Personal information
- Full name: Edward Hilliard

Playing information
- Position: Second-row, Lock, Hooker
Club
| Years | Team | Pld | T | G | FG | P |
| 1911–17 | South Sydney | 83 | 5 | 1 | 0 | 17 |
| 1918 | Newtown | 16 | 0 | 0 | 0 | 0 |
|  | Total | 99 | 5 | 1 | 0 | 17 |
Representative
| Years | Team | Pld | T | G | FG | P |
| 1912–15 | Metropolis | 3 | 0 | 0 | 0 | 0 |
| 1913 | New South Wales | 5 | 1 | 0 | 0 | 3 |
- Source: As of 5 December 2022

= Eddie Hilliard =

Australian rugby league footballer

Eddie Hilliard was an Australian former professional rugby league footballer who played in the 1910s. He played for the South Sydney and Newtown in the New South Wales Rugby League (NSWRL) competition.

==Playing career==
Hilliard made his first grade debut for South Sydney in round 1 of the 1911 NSWRL season against North Sydney at the Sydney Sports Ground.
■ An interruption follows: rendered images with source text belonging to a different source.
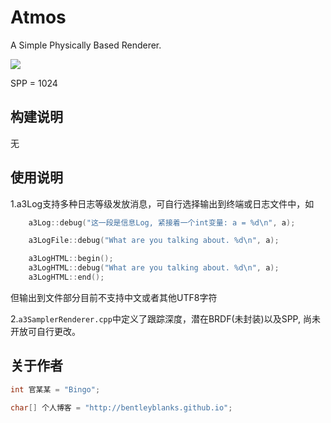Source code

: # Atmos

A Simple Physically Based Renderer.

![](https://farm2.staticflickr.com/1474/25151015169_7efcfeaa0e_z.jpg)

SPP = 1024

## 构建说明

无



## 使用说明

1.a3Log支持多种日志等级发放消息，可自行选择输出到终端或日志文件中，如

```cpp
    a3Log::debug("这一段是信息Log, 紧接着一个int变量: a = %d\n", a);

    a3LogFile::debug("What are you talking about. %d\n", a);

    a3LogHTML::begin();
    a3LogHTML::debug("What are you talking about. %d\n", a);
    a3LogHTML::end();
```
但输出到文件部分目前不支持中文或者其他UTF8字符

2.```a3SamplerRenderer.cpp```中定义了跟踪深度，潜在BRDF(未封装)以及SPP, 尚未开放可自行更改。

## 关于作者

``` cpp
int 官某某 = "Bingo";

char[] 个人博客 = "http://bentleyblanks.github.io";
```

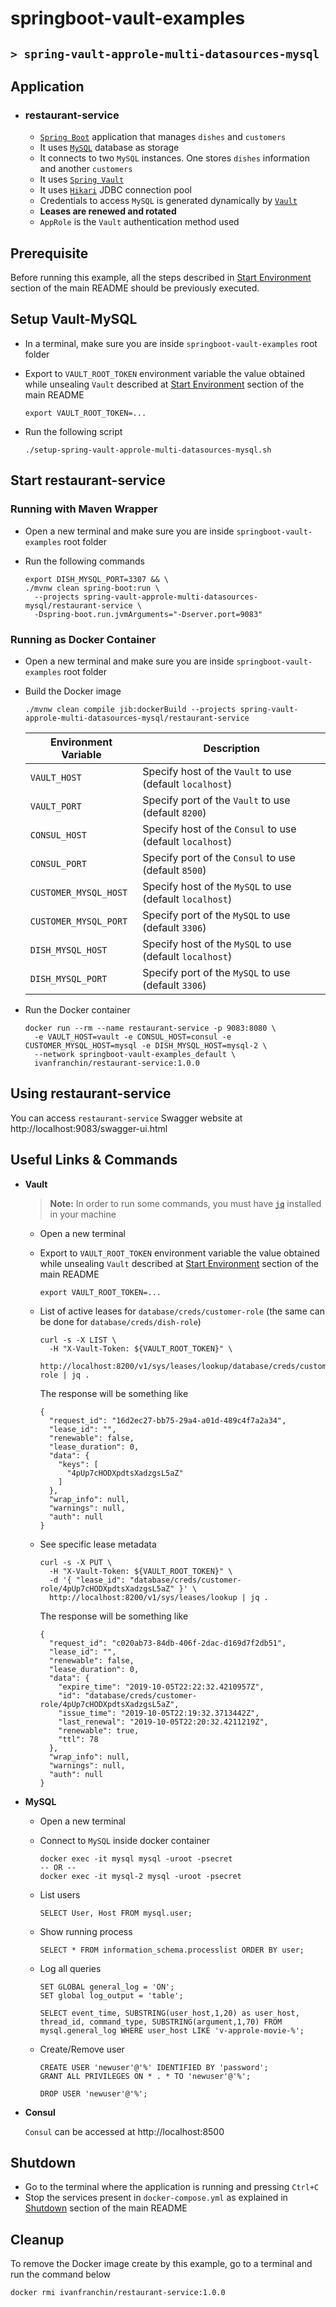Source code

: # springboot-vault-examples
## `> spring-vault-approle-multi-datasources-mysql`

## Application

- ### restaurant-service

  - [`Spring Boot`](https://docs.spring.io/spring-boot/docs/current/reference/htmlsingle/) application that manages `dishes` and `customers`
  - It uses [`MySQL`](https://www.mysql.com/) database as storage
  - It connects to two `MySQL` instances. One stores `dishes` information and another `customers`
  - It uses [`Spring Vault`](https://docs.spring.io/spring-vault/docs/2.1.3.RELEASE/reference/html/#_document_structure)
  - It uses [`Hikari`](https://github.com/brettwooldridge/HikariCP) JDBC connection pool
  - Credentials to access `MySQL` is generated dynamically by [`Vault`](https://www.vaultproject.io)
  - **Leases are renewed and rotated**
  - `AppRole` is the `Vault` authentication method used

## Prerequisite

Before running this example, all the steps described in [Start Environment](https://github.com/ivangfr/springboot-vault-examples#start-environment) section of the main README should be previously executed.

## Setup Vault-MySQL

- In a terminal, make sure you are inside `springboot-vault-examples` root folder

- Export to `VAULT_ROOT_TOKEN` environment variable the value obtained while unsealing `Vault` described at [Start Environment](https://github.com/ivangfr/springboot-vault-examples#start-environment) section of the main README
  ```
  export VAULT_ROOT_TOKEN=...
  ```

- Run the following script
  ```
  ./setup-spring-vault-approle-multi-datasources-mysql.sh
  ```

## Start restaurant-service

### Running with Maven Wrapper

- Open a new terminal and make sure you are inside `springboot-vault-examples` root folder

- Run the following commands
  ```
  export DISH_MYSQL_PORT=3307 && \
  ./mvnw clean spring-boot:run \
    --projects spring-vault-approle-multi-datasources-mysql/restaurant-service \
    -Dspring-boot.run.jvmArguments="-Dserver.port=9083"
  ```

### Running as Docker Container

- Open a new terminal and make sure you are inside `springboot-vault-examples` root folder
  
- Build the Docker image
  ```
  ./mvnw clean compile jib:dockerBuild --projects spring-vault-approle-multi-datasources-mysql/restaurant-service
  ```
  | Environment Variable  | Description                                               |
  |-----------------------|-----------------------------------------------------------|
  | `VAULT_HOST`          | Specify host of the `Vault` to use (default `localhost`)  |
  | `VAULT_PORT`          | Specify port of the `Vault` to use (default `8200`)       |
  | `CONSUL_HOST`         | Specify host of the `Consul` to use (default `localhost`) |
  | `CONSUL_PORT`         | Specify port of the `Consul` to use (default `8500`)      |
  | `CUSTOMER_MYSQL_HOST` | Specify host of the `MySQL` to use (default `localhost`)  |
  | `CUSTOMER_MYSQL_PORT` | Specify port of the `MySQL` to use (default `3306`)       |
  | `DISH_MYSQL_HOST`     | Specify host of the `MySQL` to use (default `localhost`)  |
  | `DISH_MYSQL_PORT`     | Specify port of the `MySQL` to use (default `3306`)       |

- Run the Docker container
  ```
  docker run --rm --name restaurant-service -p 9083:8080 \
    -e VAULT_HOST=vault -e CONSUL_HOST=consul -e CUSTOMER_MYSQL_HOST=mysql -e DISH_MYSQL_HOST=mysql-2 \
    --network springboot-vault-examples_default \
    ivanfranchin/restaurant-service:1.0.0
  ```

## Using restaurant-service

You can access `restaurant-service` Swagger website at http://localhost:9083/swagger-ui.html

## Useful Links & Commands

- **Vault**

  > **Note:** In order to run some commands, you must have [`jq`](https://stedolan.github.io/jq) installed in your machine

  - Open a new terminal
    
  - Export to `VAULT_ROOT_TOKEN` environment variable the value obtained while unsealing `Vault` described at [Start Environment](https://github.com/ivangfr/springboot-vault-examples#start-environment) section of the main README
    ```
    export VAULT_ROOT_TOKEN=...
    ```

  - List of active leases for `database/creds/customer-role` (the same can be done for `database/creds/dish-role`)
    ```
    curl -s -X LIST \
      -H "X-Vault-Token: ${VAULT_ROOT_TOKEN}" \
      http://localhost:8200/v1/sys/leases/lookup/database/creds/customer-role | jq .
    ```
     
    The response will be something like
    ```
    {
      "request_id": "16d2ec27-bb75-29a4-a01d-489c4f7a2a34",
      "lease_id": "",
      "renewable": false,
      "lease_duration": 0,
      "data": {
        "keys": [
          "4pUp7cHODXpdtsXadzgsL5aZ"
        ]
      },
      "wrap_info": null,
      "warnings": null,
      "auth": null
    }
    ```

  - See specific lease metadata
    ```
    curl -s -X PUT \
      -H "X-Vault-Token: ${VAULT_ROOT_TOKEN}" \
      -d '{ "lease_id": "database/creds/customer-role/4pUp7cHODXpdtsXadzgsL5aZ" }' \
      http://localhost:8200/v1/sys/leases/lookup | jq .
    ```
     
    The response will be something like
    ```
    {
      "request_id": "c020ab73-84db-406f-2dac-d169d7f2db51",
      "lease_id": "",
      "renewable": false,
      "lease_duration": 0,
      "data": {
        "expire_time": "2019-10-05T22:22:32.4210957Z",
        "id": "database/creds/customer-role/4pUp7cHODXpdtsXadzgsL5aZ",
        "issue_time": "2019-10-05T22:19:32.3713442Z",
        "last_renewal": "2019-10-05T22:20:32.4211219Z",
        "renewable": true,
        "ttl": 78
      },
      "wrap_info": null,
      "warnings": null,
      "auth": null
    }
    ```

- **MySQL**

  - Open a new terminal

  - Connect to `MySQL` inside docker container
    ```
    docker exec -it mysql mysql -uroot -psecret
    -- OR --
    docker exec -it mysql-2 mysql -uroot -psecret
    ```

  - List users
    ```
    SELECT User, Host FROM mysql.user;
    ```

  - Show running process
    ```
    SELECT * FROM information_schema.processlist ORDER BY user;
    ```

  - Log all queries
    ```
    SET GLOBAL general_log = 'ON';
    SET global log_output = 'table';
    
    SELECT event_time, SUBSTRING(user_host,1,20) as user_host, thread_id, command_type, SUBSTRING(argument,1,70) FROM mysql.general_log WHERE user_host LIKE 'v-approle-movie-%';
    ```

  - Create/Remove user
    ```
    CREATE USER 'newuser'@'%' IDENTIFIED BY 'password';
    GRANT ALL PRIVILEGES ON * . * TO 'newuser'@'%';
    
    DROP USER 'newuser'@'%';
    ```

- **Consul**

  `Consul` can be accessed at http://localhost:8500

## Shutdown

- Go to the terminal where the application is running and pressing `Ctrl+C`
- Stop the services present in `docker-compose.yml` as explained in [Shutdown](https://github.com/ivangfr/springboot-vault-examples#shutdown) section of the main README

## Cleanup

To remove the Docker image create by this example, go to a terminal and run the command below
```
docker rmi ivanfranchin/restaurant-service:1.0.0
```
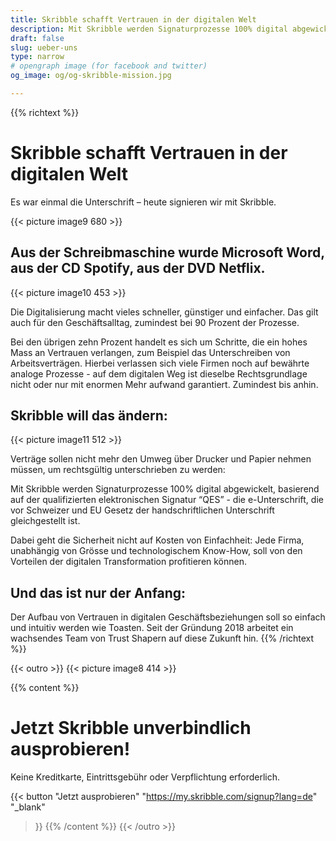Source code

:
 ```yaml
---
title: Skribble schafft Vertrauen in der digitalen Welt
description: Mit Skribble werden Signaturprozesse 100% digital abgewickelt, basierend auf der qualifizierten elektronischen Signatur “QES” - die e-Unterschrift, die vor Schweizer und EU Gesetz der handschriftlichen Unterschrift gleichgestellt ist.
draft: false
slug: ueber-uns
type: narrow
# opengraph image (for facebook and twitter)
og_image: og/og-skribble-mission.jpg

---
```


{{% richtext %}}
# Skribble schafft Vertrauen in der digitalen Welt
Es war einmal die Unterschrift – heute signieren wir mit Skribble.

{{< picture image9 680 >}}

## Aus der Schreibmaschine wurde Microsoft Word, aus der CD Spotify, aus der DVD Netflix.
{{< picture image10 453 >}}

Die Digitalisierung macht vieles schneller, günstiger und einfacher. Das gilt auch für den Geschäftsalltag, zumindest bei 90 Prozent der Prozesse.

Bei den übrigen zehn Prozent handelt es sich um Schritte, die ein hohes Mass an Vertrauen verlangen, zum Beispiel das Unterschreiben von Arbeitsverträgen. Hierbei verlassen sich viele Firmen noch auf bewährte analoge Prozesse - auf dem digitalen Weg ist dieselbe Rechtsgrundlage nicht oder nur mit enormen Mehr aufwand garantiert. Zumindest bis anhin.

## Skribble will das ändern:
{{< picture image11 512 >}}

Verträge sollen nicht mehr den Umweg über Drucker und Papier nehmen müssen, um rechtsgültig unterschrieben zu werden:

Mit Skribble werden Signaturprozesse 100% digital abgewickelt, basierend auf der qualifizierten elektronischen Signatur “QES” - die e-Unterschrift, die vor Schweizer und EU Gesetz der handschriftlichen Unterschrift gleichgestellt ist.

Dabei geht die Sicherheit nicht auf Kosten von Einfachheit: Jede Firma, unabhängig von Grösse und technologischem Know-How, soll von den Vorteilen der digitalen Transformation profitieren können.

## Und das ist nur der Anfang:
Der Aufbau von Vertrauen in digitalen Geschäftsbeziehungen soll so einfach und intuitiv werden wie Toasten. Seit der Gründung 2018 arbeitet ein wachsendes Team von Trust Shapern auf diese Zukunft hin.
{{% /richtext %}}

{{< outro >}}
{{< picture image8 414 >}}

{{% content %}}
# Jetzt Skribble unverbindlich ausprobieren!
Keine Kreditkarte, Eintrittsgebühr oder Verpflichtung erforderlich.

{{< button
  "Jetzt ausprobieren"
  "https://my.skribble.com/signup?lang=de"
  "_blank"
>}}
{{% /content %}}
{{< /outro >}}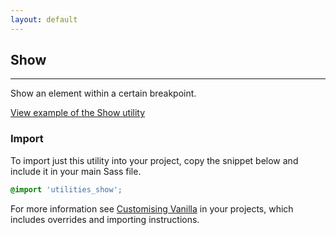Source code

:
 ```yaml
---
layout: default
---
```


## Show

<hr>

Show an element within a certain breakpoint.

<a href="/examples/utilities/show/" class="js-example">
View example of the Show utility
</a>

### Import

To import just this utility into your project, copy the snippet below and include it in your main Sass file.

```scss
@import 'utilities_show';
```

For more information see [Customising Vanilla](/customising-vanilla/) in your projects, which includes overrides and importing instructions.
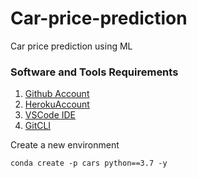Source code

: # Car-price-prediction
Car price prediction using ML 

### Software and Tools Requirements

1. [Github Account](https://github.com)
2. [HerokuAccount](https://heroku.com)
3. [VSCode IDE](https://code.visualstudio.com/)
4. [GitCLI](https://git-scm.com/book/en/v2/Getting-Started-The-Command-Line)

Create a new environment 

```
conda create -p cars python==3.7 -y  
```
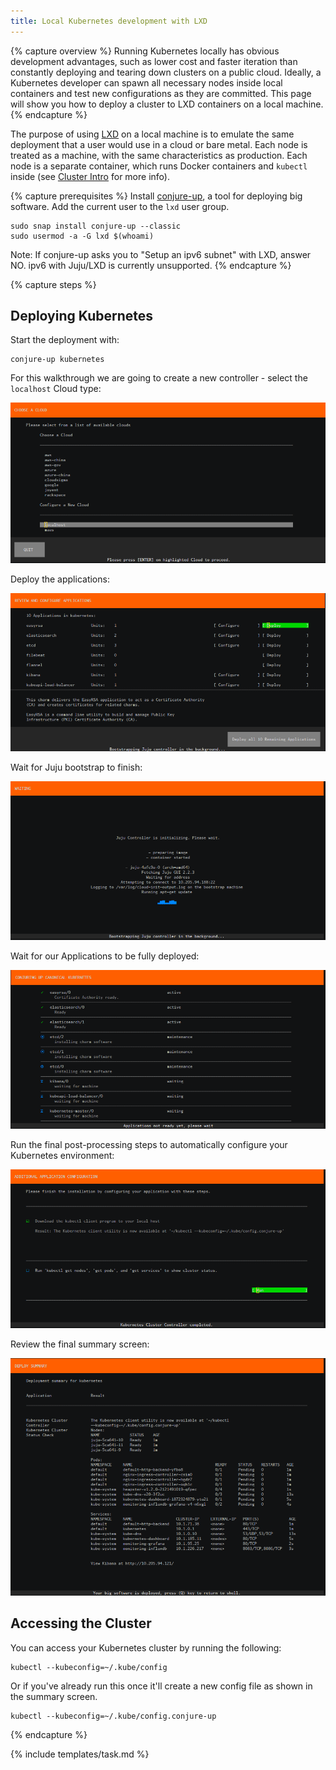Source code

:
 ```yaml
---
title: Local Kubernetes development with LXD
---
```


{% capture overview %}
Running Kubernetes locally has obvious development advantages, such as lower cost and faster iteration than constantly deploying and tearing down clusters on a public cloud. Ideally, a Kubernetes developer can spawn all necessary nodes inside local containers and test new configurations as they are committed. This page will show you how to deploy a cluster to LXD containers on a local machine.
{% endcapture %}

The purpose of using [LXD](https://linuxcontainers.org/lxd/) on a local machine is to emulate the same deployment that a user would use in a cloud or bare metal. Each node is treated as a machine, with the same characteristics as production. Each node is a separate container, which runs Docker containers and `kubectl` inside (see [Cluster Intro](/docs/tutorials/kubernetes-basics/cluster-intro/) for more info).

{% capture prerequisites %}
Install [conjure-up](http://conjure-up.io/), a tool for deploying big software.
Add the current user to the `lxd` user group.
    
```
sudo snap install conjure-up --classic
sudo usermod -a -G lxd $(whoami)
```

Note: If conjure-up asks you to "Setup an ipv6 subnet" with LXD, answer NO. ipv6 with Juju/LXD is currently unsupported.
{% endcapture %}

{% capture steps %}
## Deploying Kubernetes

Start the deployment with:

    conjure-up kubernetes

For this walkthrough we are going to create a new controller - select the `localhost` Cloud type:

![Select Cloud](/images/docs/ubuntu/00-select-cloud.png)

Deploy the applications:

![Deploy Applications](/images/docs/ubuntu/01-deploy.png)

Wait for Juju bootstrap to finish:

![Bootstrap](/images/docs/ubuntu/02-bootstrap.png)

Wait for our Applications to be fully deployed:

![Waiting](/images/docs/ubuntu/03-waiting.png)

Run the final post-processing steps to automatically configure your Kubernetes environment:

![Postprocessing](/images/docs/ubuntu/04-postprocessing.png)

Review the final summary screen:

![Final Summary](/images/docs/ubuntu/05-final-summary.png)

## Accessing the Cluster 

You can access your Kubernetes cluster by running the following:
    
    
    kubectl --kubeconfig=~/.kube/config
    

Or if you've already run this once it'll create a new config file as shown in the summary screen.
    
    
    kubectl --kubeconfig=~/.kube/config.conjure-up
    
{% endcapture %}

{% include templates/task.md %}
In 1914, Hilliard played 13 games as South Sydney claimed the premiership due to the first past the post rule. In 1918, Hilliard joined Newtown and played 16 games including the clubs City Cup final loss to Western Suburbs. Hilliard's nickname during his playing career was "Dutchy".

==Representative career==
Hilliard represented Metropolis on three occasions between 1912-1915 and played five games for New South Wales in 1913.